WORK INSTRUCTION: Here the job is to copy the data exactly and to exclude every image from it.

GIVEN DATA:
-- Opening Marker --

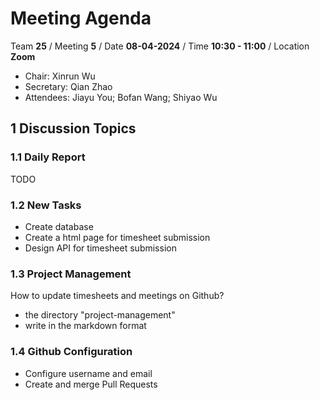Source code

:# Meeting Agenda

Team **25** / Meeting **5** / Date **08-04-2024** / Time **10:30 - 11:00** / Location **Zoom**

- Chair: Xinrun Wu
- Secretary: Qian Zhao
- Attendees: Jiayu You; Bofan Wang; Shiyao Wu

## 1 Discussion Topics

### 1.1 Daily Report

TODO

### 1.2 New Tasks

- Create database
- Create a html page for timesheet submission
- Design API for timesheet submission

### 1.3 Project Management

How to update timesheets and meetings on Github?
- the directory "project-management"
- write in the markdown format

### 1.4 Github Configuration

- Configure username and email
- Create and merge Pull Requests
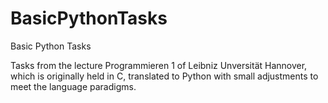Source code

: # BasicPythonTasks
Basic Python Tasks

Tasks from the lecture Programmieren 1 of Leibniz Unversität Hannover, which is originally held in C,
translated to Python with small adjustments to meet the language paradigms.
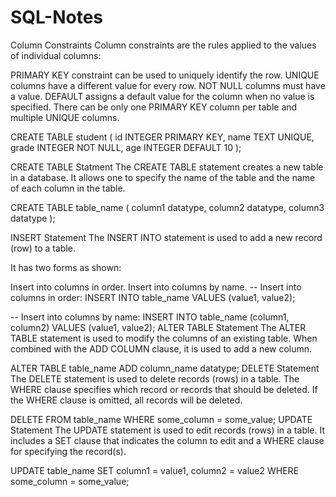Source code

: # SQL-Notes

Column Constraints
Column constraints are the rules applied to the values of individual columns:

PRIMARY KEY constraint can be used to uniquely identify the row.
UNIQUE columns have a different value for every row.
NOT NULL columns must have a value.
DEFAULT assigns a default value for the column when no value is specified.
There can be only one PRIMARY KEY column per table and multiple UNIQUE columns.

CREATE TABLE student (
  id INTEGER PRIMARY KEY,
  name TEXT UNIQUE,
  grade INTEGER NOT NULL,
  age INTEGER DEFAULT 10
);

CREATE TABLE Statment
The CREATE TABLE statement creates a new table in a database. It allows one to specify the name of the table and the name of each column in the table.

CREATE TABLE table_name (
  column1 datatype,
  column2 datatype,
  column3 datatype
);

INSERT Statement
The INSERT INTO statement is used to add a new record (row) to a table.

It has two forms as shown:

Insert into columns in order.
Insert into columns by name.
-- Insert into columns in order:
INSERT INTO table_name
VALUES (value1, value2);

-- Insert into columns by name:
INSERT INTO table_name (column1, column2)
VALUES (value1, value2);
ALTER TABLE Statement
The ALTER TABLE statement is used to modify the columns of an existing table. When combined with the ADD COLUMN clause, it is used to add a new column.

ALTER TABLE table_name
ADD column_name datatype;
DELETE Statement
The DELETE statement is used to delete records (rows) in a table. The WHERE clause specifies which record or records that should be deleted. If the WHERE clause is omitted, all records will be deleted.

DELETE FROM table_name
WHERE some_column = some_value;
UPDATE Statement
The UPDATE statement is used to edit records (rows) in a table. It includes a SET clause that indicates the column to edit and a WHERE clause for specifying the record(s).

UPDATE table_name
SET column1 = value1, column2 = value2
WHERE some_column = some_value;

-- Closing Marker --

EXERCISE RESULT:
Source code

:# Meeting Agenda

Team **25** / Meeting **5** / Date **08-04-2024** / Time **10:30 - 11:00** / Location **Zoom**

- Chair: Xinrun Wu
- Secretary: Qian Zhao
- Attendees: Jiayu You; Bofan Wang; Shiyao Wu

## 1 Discussion Topics

### 1.1 Daily Report

TODO

### 1.2 New Tasks

- Create database
- Create a html page for timesheet submission
- Design API for timesheet submission

### 1.3 Project Management

How to update timesheets and meetings on Github?
- the directory "project-management"
- write in the markdown format

### 1.4 Github Configuration

- Configure username and email
- Create and merge Pull Requests
Source code

: # BasicPythonTasks
Basic Python Tasks

Tasks from the lecture Programmieren 1 of Leibniz Unversität Hannover, which is originally held in C,
translated to Python with small adjustments to meet the language paradigms.
Source code

: # SQL-Notes

Column Constraints
Column constraints are the rules applied to the values of individual columns:

PRIMARY KEY constraint can be used to uniquely identify the row.
UNIQUE columns have a different value for every row.
NOT NULL columns must have a value.
DEFAULT assigns a default value for the column when no value is specified.
There can be only one PRIMARY KEY column per table and multiple UNIQUE columns.

CREATE TABLE student (
  id INTEGER PRIMARY KEY,
  name TEXT UNIQUE,
  grade INTEGER NOT NULL,
  age INTEGER DEFAULT 10
);

CREATE TABLE Statment
The CREATE TABLE statement creates a new table in a database. It allows one to specify the name of the table and the name of each column in the table.

CREATE TABLE table_name (
  column1 datatype,
  column2 datatype,
  column3 datatype
);

INSERT Statement
The INSERT INTO statement is used to add a new record (row) to a table.

It has two forms as shown:

Insert into columns in order.
Insert into columns by name.
-- Insert into columns in order:
INSERT INTO table_name
VALUES (value1, value2);

-- Insert into columns by name:
INSERT INTO table_name (column1, column2)
VALUES (value1, value2);
ALTER TABLE Statement
The ALTER TABLE statement is used to modify the columns of an existing table. When combined with the ADD COLUMN clause, it is used to add a new column.

ALTER TABLE table_name
ADD column_name datatype;
DELETE Statement
The DELETE statement is used to delete records (rows) in a table. The WHERE clause specifies which record or records that should be deleted. If the WHERE clause is omitted, all records will be deleted.

DELETE FROM table_name
WHERE some_column = some_value;
UPDATE Statement
The UPDATE statement is used to edit records (rows) in a table. It includes a SET clause that indicates the column to edit and a WHERE clause for specifying the record(s).

UPDATE table_name
SET column1 = value1, column2 = value2
WHERE some_column = some_value;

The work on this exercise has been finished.